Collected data
====

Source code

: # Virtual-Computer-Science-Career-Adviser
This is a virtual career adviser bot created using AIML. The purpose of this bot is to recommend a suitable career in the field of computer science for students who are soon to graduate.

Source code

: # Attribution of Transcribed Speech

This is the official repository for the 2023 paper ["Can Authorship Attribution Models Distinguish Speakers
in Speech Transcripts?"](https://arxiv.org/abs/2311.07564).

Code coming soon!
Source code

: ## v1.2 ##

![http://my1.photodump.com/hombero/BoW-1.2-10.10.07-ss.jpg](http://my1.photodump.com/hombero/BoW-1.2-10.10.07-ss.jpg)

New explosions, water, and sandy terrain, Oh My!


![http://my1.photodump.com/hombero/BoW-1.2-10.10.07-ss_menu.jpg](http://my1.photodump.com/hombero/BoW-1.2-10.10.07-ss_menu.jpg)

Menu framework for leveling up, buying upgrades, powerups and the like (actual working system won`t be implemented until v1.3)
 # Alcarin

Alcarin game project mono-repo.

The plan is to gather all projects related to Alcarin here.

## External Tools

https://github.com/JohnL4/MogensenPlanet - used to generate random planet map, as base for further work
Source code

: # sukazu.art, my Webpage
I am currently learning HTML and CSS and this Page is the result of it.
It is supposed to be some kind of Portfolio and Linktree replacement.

====

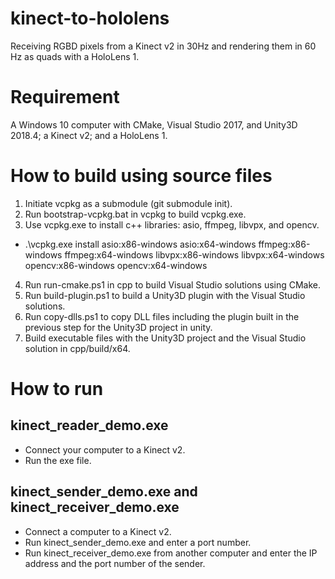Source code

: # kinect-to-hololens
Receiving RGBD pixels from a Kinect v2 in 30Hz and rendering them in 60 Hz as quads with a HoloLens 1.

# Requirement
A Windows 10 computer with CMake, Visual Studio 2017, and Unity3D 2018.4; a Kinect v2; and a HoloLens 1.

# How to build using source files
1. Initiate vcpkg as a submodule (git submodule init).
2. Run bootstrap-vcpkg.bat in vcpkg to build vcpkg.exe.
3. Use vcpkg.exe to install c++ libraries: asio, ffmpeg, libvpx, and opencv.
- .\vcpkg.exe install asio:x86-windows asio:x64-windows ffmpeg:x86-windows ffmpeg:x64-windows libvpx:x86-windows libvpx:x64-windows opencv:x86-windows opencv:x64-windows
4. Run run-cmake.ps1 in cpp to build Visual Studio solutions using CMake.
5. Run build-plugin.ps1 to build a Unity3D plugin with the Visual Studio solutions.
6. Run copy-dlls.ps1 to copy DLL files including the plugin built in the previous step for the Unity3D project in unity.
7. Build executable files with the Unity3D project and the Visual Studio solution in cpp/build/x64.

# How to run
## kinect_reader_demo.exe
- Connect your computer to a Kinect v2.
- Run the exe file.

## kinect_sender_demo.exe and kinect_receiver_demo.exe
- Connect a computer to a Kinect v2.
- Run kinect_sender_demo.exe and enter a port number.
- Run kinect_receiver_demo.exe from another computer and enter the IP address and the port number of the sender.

====

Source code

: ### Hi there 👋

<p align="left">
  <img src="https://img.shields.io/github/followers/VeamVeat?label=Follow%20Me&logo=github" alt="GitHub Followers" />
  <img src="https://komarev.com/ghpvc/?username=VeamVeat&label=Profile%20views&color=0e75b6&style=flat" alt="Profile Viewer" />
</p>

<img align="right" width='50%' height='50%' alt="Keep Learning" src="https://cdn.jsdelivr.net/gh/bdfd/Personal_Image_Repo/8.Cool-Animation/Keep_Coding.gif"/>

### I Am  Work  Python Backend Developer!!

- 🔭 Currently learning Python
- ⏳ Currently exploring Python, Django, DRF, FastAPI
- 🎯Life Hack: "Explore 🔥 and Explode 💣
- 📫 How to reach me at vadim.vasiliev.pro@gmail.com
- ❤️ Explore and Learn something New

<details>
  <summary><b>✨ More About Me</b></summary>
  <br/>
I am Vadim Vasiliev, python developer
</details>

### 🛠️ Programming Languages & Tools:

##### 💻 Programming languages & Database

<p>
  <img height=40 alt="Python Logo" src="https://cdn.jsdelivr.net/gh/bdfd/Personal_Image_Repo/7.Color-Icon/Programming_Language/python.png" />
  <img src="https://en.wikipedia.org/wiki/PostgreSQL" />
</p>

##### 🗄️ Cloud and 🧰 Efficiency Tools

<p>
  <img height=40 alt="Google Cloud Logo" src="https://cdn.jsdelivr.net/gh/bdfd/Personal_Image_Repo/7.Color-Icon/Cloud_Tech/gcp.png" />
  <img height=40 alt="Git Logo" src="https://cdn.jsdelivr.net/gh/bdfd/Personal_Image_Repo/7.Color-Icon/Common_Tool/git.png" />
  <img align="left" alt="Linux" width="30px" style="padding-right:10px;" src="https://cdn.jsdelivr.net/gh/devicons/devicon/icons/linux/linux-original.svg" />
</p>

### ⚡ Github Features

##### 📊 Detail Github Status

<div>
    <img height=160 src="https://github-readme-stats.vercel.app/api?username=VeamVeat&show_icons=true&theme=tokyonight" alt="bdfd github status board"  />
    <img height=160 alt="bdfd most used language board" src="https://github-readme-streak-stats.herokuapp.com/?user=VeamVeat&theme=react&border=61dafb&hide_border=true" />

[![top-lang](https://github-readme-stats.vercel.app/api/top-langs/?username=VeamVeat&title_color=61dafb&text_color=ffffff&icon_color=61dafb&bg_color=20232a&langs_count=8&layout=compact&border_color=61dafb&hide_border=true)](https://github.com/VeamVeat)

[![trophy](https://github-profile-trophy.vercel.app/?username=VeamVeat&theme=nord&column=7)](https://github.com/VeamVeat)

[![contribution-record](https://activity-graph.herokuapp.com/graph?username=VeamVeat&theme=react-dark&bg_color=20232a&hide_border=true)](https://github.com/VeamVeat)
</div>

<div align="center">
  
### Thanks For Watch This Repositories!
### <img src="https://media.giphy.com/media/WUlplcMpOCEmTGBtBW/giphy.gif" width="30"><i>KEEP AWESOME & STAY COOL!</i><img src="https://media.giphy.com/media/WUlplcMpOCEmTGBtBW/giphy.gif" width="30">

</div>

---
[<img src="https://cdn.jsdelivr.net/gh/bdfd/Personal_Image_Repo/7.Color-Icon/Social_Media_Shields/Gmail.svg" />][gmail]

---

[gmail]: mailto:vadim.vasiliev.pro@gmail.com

====

■ **Work request**
Count the lines above holding "label". Give only the number.

■ **Solution**
2